Programs such as "pay-for-performance" or "pay-for-use" reimbursement from payers are a means to recoup the costs of health IT implementation and maintenance retrospectively (through enhanced reimbursement after the investment is made). Demonstration projects involving adjustments to third party reimbursement policies are underway at the Federal and State levels and hold promise for helping subsidize the cost of health IT adoption.
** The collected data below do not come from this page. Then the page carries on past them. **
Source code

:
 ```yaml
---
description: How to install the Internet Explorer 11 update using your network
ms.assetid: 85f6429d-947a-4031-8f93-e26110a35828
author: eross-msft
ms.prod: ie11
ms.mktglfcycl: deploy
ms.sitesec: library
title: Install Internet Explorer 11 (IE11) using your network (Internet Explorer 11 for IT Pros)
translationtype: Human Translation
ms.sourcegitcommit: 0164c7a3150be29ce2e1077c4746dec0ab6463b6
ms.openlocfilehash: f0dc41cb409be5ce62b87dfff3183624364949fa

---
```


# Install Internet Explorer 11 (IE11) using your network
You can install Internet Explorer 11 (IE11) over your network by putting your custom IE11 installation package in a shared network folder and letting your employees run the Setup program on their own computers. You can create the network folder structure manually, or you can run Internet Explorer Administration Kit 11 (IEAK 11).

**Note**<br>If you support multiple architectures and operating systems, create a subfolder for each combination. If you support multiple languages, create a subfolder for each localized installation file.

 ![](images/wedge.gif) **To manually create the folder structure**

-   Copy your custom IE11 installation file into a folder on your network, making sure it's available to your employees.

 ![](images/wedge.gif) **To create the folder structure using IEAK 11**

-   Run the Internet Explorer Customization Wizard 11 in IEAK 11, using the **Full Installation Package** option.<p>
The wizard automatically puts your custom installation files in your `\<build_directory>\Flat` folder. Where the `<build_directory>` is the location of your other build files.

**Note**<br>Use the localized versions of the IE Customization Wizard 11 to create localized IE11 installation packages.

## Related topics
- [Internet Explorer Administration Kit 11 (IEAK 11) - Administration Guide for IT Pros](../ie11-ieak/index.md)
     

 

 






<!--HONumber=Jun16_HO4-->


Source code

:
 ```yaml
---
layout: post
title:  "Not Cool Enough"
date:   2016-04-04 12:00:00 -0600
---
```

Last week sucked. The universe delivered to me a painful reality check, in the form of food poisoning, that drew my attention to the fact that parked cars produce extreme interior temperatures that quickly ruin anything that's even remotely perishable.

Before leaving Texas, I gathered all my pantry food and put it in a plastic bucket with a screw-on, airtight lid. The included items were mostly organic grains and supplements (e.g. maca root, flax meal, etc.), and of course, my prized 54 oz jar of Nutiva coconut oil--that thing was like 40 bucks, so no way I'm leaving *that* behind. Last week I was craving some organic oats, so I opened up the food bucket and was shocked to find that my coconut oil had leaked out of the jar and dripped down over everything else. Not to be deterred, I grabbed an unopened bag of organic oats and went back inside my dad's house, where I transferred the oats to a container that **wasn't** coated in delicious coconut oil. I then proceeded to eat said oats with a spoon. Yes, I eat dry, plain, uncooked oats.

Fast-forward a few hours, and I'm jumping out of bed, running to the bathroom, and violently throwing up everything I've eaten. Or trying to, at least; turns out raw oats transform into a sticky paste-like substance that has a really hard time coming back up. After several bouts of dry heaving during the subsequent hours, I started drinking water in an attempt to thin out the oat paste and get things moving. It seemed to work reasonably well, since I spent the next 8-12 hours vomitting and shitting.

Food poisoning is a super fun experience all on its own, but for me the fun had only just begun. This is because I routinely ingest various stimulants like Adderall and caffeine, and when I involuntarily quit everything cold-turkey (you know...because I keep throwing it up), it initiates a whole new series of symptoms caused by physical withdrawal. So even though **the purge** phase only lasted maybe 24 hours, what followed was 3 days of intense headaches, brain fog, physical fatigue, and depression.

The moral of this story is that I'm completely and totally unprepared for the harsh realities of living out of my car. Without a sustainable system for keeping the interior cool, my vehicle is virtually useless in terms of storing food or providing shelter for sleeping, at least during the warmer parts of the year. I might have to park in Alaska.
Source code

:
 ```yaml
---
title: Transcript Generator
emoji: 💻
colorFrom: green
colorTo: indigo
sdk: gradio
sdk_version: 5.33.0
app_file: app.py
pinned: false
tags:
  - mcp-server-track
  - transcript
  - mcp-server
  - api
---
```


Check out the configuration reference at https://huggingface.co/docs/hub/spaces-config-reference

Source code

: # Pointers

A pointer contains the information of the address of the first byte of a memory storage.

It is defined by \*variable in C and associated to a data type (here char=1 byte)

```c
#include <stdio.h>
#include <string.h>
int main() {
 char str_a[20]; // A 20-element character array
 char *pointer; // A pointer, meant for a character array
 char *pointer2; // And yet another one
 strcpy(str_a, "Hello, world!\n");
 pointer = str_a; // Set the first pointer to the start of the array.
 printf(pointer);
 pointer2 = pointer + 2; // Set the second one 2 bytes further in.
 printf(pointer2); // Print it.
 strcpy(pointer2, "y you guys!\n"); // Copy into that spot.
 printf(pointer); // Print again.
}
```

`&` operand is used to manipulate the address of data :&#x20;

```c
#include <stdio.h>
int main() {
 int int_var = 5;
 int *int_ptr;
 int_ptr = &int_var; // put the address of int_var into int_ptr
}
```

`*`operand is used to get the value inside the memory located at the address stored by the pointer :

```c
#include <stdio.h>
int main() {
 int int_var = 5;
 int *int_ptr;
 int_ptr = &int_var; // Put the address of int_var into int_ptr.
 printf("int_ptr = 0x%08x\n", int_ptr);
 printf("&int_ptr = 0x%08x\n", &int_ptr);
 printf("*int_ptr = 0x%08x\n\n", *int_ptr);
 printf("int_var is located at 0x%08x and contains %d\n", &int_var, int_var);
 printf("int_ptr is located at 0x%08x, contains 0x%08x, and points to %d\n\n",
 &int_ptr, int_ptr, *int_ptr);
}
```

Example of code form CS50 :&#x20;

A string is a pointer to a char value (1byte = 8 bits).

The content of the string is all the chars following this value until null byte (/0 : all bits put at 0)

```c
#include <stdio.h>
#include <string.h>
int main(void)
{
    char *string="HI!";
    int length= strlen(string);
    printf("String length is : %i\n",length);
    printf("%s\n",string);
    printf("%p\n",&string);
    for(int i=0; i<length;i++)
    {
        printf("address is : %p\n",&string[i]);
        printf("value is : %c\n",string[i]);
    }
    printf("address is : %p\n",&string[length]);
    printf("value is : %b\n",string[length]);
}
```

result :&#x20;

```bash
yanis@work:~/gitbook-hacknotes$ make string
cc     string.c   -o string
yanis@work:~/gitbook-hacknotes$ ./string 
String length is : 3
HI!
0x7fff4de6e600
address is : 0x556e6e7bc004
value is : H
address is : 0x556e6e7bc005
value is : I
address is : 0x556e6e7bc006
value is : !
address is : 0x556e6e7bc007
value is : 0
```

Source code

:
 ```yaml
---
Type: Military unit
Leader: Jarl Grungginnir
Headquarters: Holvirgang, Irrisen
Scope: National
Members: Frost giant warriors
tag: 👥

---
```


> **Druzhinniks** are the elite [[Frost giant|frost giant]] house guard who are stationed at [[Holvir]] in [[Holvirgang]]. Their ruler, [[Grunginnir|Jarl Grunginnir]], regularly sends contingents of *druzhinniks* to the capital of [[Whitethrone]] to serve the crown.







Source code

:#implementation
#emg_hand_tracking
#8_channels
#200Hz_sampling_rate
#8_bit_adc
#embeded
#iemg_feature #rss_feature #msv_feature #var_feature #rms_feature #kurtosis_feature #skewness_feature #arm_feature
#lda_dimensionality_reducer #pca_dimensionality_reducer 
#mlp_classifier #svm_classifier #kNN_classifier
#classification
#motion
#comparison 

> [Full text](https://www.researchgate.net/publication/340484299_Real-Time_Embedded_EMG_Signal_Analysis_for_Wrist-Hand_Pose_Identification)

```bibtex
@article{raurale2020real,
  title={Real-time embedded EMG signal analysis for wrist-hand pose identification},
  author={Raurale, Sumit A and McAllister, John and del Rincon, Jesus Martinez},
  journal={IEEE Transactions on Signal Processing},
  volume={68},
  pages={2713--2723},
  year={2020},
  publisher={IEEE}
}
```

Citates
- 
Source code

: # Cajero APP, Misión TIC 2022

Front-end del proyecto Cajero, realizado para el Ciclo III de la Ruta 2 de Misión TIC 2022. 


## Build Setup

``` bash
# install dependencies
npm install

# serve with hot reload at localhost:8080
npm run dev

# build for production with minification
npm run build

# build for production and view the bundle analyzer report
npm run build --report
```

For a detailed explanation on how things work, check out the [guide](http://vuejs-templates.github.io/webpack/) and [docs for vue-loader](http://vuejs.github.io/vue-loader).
Some of these payment initiatives are tied to quality reporting metrics. For example, under Medicare's Physician Quality Reporting Initiative (PQRI), eligible health professionals can receive an incentive payment for satisfactorily reporting data on covered services furnished to Medicare beneficiaries. Although this program does not directly fund health IT, the program does promote reporting efficiency that can be achieved more effectively with use of a health IT system. Thus, the incentive payment received can be used to recoup health IT costs.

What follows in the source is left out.